In relation to Item 2, the Directors believe that the proposals described in this
document relating to the cancellation of the share premium account are in the best
interests of the Company and its shareholders and they unanimously recommend
that you vote in favour of the resolution relating thereto.
Yours sincerely
Don Argus
BHP BILLITON PLC (the "Company")
Notice of Extraordinary General Meeting
NOTICE IS HEREBY GIVEN that an extraordinary general meeting of the Company
will be held at the King Edward Hall, Merrill Lynch Financial Centre, 2 King Edward
Street, London EC1A 1HQ on Monday 13 June 2005 at 2.30 pm to consider and, if
thought fit, pass the following as
1. Dividend Rectification
(a) THAT the Directors be and are hereby authorised to appropriate distributable
profits of the Company (as shown in the Profit and Loss Account in the
audited accounts of the Company made up to 30 June 2004 and reported in
the 2004 Annual Report) to the payment of the final dividend 2004, on the
Company's ordinary shares, of US$0.095 per share paid on 22 September
2004 to shareholders at the close of business on 3 September 2004 (the
"September 2004 Dividend");
(b) THAT any and all claims which the Company may have in respect of the
payment of the September 2004 Dividend against its shareholders who
appeared on the register of members on the relevant record date be released
and a deed of release in favour of such members be entered into by the
Company in the form of the deed produced to this meeting and signed by the
Chairman for the purposes of identification;
(c) THAT any distribution involved in the giving of any such release in relation to
the September 2004 Dividend be made out of the profits appropriated to the
September 2004 Dividend as aforesaid by reference to a record date identical
to the record date for the September 2004 Dividend; and
(d) THAT any and all claims which the Company may have against its Directors
(both past and present) arising out of the payment of the September 2004
Dividend be released and that a deed of release in favour of the Company's
Directors be entered into by the Company in the form of the deed produced to
this meeting and signed by the Chairman for the purposes of identification.

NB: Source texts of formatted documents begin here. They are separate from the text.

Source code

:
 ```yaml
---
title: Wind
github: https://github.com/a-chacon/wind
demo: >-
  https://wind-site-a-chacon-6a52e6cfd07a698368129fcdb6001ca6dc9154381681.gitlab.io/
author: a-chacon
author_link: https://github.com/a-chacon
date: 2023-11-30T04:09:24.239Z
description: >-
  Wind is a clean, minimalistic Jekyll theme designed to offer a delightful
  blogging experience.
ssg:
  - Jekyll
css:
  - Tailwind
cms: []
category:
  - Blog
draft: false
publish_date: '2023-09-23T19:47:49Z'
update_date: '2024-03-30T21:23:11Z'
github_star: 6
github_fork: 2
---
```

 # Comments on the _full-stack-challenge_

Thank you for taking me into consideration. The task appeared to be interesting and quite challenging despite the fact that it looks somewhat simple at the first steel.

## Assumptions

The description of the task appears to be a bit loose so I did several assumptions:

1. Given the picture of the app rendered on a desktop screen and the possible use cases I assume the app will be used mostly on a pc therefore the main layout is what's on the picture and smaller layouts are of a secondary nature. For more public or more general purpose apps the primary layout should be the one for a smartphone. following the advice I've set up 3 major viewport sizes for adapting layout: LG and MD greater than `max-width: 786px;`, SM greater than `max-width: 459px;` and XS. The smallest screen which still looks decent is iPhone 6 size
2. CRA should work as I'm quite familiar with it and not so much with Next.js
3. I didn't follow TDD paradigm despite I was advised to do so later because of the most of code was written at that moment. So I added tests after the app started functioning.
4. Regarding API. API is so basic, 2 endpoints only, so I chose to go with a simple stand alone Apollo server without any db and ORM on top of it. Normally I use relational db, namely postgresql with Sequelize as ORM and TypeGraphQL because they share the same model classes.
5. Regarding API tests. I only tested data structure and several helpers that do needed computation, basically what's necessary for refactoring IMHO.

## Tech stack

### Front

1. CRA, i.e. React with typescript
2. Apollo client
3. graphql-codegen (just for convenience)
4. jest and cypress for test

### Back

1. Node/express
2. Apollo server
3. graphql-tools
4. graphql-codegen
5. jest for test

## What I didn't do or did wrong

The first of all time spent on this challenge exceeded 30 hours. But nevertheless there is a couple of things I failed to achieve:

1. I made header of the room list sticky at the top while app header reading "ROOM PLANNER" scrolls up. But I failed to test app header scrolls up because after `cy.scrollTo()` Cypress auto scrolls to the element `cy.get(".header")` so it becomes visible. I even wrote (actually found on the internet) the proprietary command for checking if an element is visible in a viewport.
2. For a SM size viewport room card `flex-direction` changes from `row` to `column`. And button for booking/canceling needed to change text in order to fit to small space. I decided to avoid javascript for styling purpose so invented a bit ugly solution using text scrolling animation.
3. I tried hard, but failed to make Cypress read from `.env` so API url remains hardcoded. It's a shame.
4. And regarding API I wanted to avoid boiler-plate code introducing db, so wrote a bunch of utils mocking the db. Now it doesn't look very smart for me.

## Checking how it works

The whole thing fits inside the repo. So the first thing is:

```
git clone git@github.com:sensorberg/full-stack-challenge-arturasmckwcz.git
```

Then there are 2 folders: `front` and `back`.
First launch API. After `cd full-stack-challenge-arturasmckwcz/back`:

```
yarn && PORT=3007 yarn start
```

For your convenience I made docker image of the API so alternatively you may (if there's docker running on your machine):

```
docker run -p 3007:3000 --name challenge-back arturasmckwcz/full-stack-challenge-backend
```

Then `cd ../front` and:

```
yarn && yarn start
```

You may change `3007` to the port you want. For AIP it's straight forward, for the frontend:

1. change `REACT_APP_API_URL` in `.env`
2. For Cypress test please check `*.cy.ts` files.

2. Share Premium Account Cancellation
THAT the share premium account of the Company be cancelled.
BY ORDER OF THE BOARD
Karen Wood
Registered office:
Neathouse Place
London SW1V 1BH
Notes:
How to vote
Attending the meeting and voting in person or by attorney or, in the case of
corporate shareholders, by corporate representative; or
Voting in person (or by attorney)
A corporation, which is a shareholder, may appoint an individual to act as its
representative and to vote in person at the meeting. The appointment must comply
with the requirements of section 375 of the United Kingdom Companies Act 1985.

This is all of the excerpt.